If you like climbing or are not afraid to take on an adventure, ice climbing proved to be both a challenge and a blast. I hired Dave, a certified guide for the day, because as adventurous as I’d like to believe myself to be, I do place high value on my life and this isn’t the type of adventure you just wing. We got to the lift of the Aiguille du Midi to take on the spectacular Cosmiques Ridge climb. We got there early to find the empty first bin, which meant we only had a couple of people climbing above us, a true luxury according to Dave, as this is a popular climb and gets pretty crowded. We got to the abseil point and aimed at the Profit Perroux. We started a steep descent down the couloir until the route leveled out. We made our way beneath the south face of the Aiguille du Midi towards the Cosmiques hut under a scorching sun, which would explain my burnt neck the next morning. Once we made it to the top, a cheering crowd of supporters greeted us and asked us to get their picture taken with us. As I was saying goodbye to Dave, he casually mentioned skiing down Mont Blanc from the summit. I know he mentioned it to pique my curiosity knowing well I would be quick to sign up for the adventure.
Dave booked us two spaces at the Grand Mullets for the following night. A whole 12.5 Euro would buy us a bed. I must say, as excited as I was about the adventure, a 12.5 Euro accomodation got me a bit worried. Don’t get me wrong, as much as I like my Ritz Carlton ‘Sleep Experience’, I am all about the adventure, and trust me, I can rough it up, but 12.5Euro, c’mon?? We skied down along the Bossons Glacier en route to the hut and arrived just after 4:30pm and settled for the night. The guardians at the Grand Mullets were very hospitable. We ate pasta, cheese and had a glass of port before retiring for the night. If you ask me, having one of the only refuges at such altitude, these guardians are going about their business all wrong. If I took over, I would turn this hut into a luxury five-star joint with a Michelin-starred chef on board and have a wait list of two years. Anyways, lights were out and so were we. In what felt like 15 minutes, it was already 4:30am and we were hitting the skin tracks. I had never felt so small, standing in the middle of the mountains in the dark with the sounds of the snow rumbling around. After 6 hours of climbing through towering seracs and bottomless crevasses, we reached the summit. King of the world doesn’t begin to describe how I felt. Following some faint tracks, we started the descent down the North East ridge heading towards the north face.
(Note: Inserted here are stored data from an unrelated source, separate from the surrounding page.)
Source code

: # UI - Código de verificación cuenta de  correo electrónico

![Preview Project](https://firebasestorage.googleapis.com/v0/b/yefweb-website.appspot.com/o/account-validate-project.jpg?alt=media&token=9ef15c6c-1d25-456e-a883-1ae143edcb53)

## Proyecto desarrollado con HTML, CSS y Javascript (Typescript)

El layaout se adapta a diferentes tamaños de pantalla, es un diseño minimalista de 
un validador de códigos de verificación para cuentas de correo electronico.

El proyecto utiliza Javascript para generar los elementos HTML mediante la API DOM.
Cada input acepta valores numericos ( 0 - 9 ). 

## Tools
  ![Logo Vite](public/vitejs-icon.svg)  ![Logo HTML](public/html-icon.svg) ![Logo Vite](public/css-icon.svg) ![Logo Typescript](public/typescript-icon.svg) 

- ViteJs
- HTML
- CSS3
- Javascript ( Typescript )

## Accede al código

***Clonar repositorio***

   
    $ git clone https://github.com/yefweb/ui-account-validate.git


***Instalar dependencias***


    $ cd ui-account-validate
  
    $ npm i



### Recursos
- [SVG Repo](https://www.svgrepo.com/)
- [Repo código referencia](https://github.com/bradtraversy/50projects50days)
The lack of oxygen and energy and the sore muscles took a back seat to the exhilarating feeling of doing what very few have done before. Exhausted and proud of what I had accomplished, I sat at Monkey Bar in Cam sud with Dave, kicked off my ski boots and gulped (yes, I gulped) what is probably the best beer I have ever tasted.
Feeling accomplished, and with every muscle in my body hurting, I got in my red Ferrari GTC4Lusso and drove to Chalet Dalmore, where I was staying. I soaked in the terrace hot tub looking at Mont Blanc, thinking how just a few hours earlier I had been struggling on its face. The chalet hostess arranged for a well-deserved massage, the chef prepared a delicious steak which I devoured as if I hadn’t eaten in days together with a smooth potato souffle and steamed vegetables as per my request. By the time the decadent creme brulee came to the table, I was already fantasizing about the next day’s adventures.